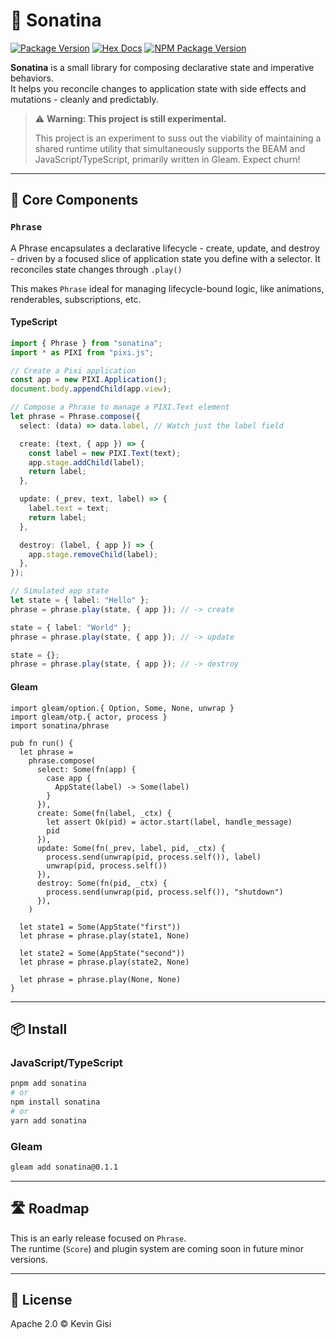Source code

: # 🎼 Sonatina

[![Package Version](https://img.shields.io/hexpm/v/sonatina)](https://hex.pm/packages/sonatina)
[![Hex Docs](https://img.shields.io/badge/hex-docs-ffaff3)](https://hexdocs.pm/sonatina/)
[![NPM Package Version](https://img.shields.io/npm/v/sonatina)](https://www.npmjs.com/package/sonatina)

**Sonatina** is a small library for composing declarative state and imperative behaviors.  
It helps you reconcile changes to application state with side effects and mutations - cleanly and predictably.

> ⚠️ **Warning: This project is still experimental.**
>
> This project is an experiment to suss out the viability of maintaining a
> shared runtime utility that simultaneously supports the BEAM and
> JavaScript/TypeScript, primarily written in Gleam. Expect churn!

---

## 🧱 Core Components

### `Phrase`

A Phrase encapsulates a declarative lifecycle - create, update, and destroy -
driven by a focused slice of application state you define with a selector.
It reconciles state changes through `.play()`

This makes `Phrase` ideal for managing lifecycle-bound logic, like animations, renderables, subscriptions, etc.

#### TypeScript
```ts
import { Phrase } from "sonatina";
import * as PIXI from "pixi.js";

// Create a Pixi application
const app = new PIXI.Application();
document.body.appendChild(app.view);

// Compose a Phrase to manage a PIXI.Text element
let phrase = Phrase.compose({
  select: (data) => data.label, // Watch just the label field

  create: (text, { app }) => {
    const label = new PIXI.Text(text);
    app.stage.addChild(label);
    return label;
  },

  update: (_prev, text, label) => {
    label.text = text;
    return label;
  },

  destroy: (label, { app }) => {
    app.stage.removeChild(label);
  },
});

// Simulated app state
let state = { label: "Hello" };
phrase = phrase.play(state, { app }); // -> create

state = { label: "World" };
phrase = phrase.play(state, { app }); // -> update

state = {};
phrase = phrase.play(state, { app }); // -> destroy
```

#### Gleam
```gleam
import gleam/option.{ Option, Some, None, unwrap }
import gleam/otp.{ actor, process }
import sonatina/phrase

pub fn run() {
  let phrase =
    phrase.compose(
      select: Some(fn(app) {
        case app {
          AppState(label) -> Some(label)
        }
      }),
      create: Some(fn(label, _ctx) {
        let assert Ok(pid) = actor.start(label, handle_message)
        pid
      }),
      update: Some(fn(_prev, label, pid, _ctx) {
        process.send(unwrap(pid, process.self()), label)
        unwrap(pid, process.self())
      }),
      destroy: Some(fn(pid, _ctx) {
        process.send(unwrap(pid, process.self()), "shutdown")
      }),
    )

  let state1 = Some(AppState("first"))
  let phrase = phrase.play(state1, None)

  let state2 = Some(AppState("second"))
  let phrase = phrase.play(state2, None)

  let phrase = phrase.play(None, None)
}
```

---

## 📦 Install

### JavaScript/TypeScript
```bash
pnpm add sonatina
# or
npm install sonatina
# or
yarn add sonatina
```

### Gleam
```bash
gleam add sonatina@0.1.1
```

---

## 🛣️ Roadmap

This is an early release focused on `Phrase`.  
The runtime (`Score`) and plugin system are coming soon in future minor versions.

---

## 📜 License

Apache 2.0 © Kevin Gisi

==*==

INSTRUCTIONS TO FOLLOW:
Using the entries above, state how many lines include the word "process", with no other words.

ANSWER SECTION:
4